Your goal:
Copy out all the data, word for word.

Data for this task Block Start

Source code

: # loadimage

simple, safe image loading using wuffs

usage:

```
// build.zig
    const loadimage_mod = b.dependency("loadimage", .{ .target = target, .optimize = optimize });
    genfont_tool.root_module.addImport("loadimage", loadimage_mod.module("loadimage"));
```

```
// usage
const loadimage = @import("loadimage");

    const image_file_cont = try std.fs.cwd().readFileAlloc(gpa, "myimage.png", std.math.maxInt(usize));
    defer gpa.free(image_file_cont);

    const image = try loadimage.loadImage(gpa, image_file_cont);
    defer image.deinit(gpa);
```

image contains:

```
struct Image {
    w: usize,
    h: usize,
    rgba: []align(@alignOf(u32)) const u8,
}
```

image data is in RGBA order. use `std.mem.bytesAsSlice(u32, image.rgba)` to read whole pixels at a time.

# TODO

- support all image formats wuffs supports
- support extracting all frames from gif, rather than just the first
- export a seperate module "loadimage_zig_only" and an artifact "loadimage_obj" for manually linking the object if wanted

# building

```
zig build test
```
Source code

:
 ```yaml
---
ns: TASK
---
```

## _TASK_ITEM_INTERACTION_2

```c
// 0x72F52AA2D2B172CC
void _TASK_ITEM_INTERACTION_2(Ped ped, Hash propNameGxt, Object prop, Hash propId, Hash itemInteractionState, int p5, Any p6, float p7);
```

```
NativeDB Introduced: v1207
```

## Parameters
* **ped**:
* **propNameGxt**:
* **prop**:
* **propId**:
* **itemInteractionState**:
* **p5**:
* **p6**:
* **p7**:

Data for this task Block End

Written answer:
Source code

: # loadimage

simple, safe image loading using wuffs

usage:

```
// build.zig
    const loadimage_mod = b.dependency("loadimage", .{ .target = target, .optimize = optimize });
    genfont_tool.root_module.addImport("loadimage", loadimage_mod.module("loadimage"));
```

```
// usage
const loadimage = @import("loadimage");

    const image_file_cont = try std.fs.cwd().readFileAlloc(gpa, "myimage.png", std.math.maxInt(usize));
    defer gpa.free(image_file_cont);

    const image = try loadimage.loadImage(gpa, image_file_cont);
    defer image.deinit(gpa);
```

image contains:

```
struct Image {
    w: usize,
    h: usize,
    rgba: []align(@alignOf(u32)) const u8,
}
```

image data is in RGBA order. use `std.mem.bytesAsSlice(u32, image.rgba)` to read whole pixels at a time.

# TODO

- support all image formats wuffs supports
- support extracting all frames from gif, rather than just the first
- export a seperate module "loadimage_zig_only" and an artifact "loadimage_obj" for manually linking the object if wanted

# building

```
zig build test
```
Source code

:
 ```yaml
---
ns: TASK
---
```

## _TASK_ITEM_INTERACTION_2

```c
// 0x72F52AA2D2B172CC
void _TASK_ITEM_INTERACTION_2(Ped ped, Hash propNameGxt, Object prop, Hash propId, Hash itemInteractionState, int p5, Any p6, float p7);
```

```
NativeDB Introduced: v1207
```

## Parameters
* **ped**:
* **propNameGxt**:
* **prop**:
* **propId**:
* **itemInteractionState**:
* **p5**:
* **p6**:
* **p7**:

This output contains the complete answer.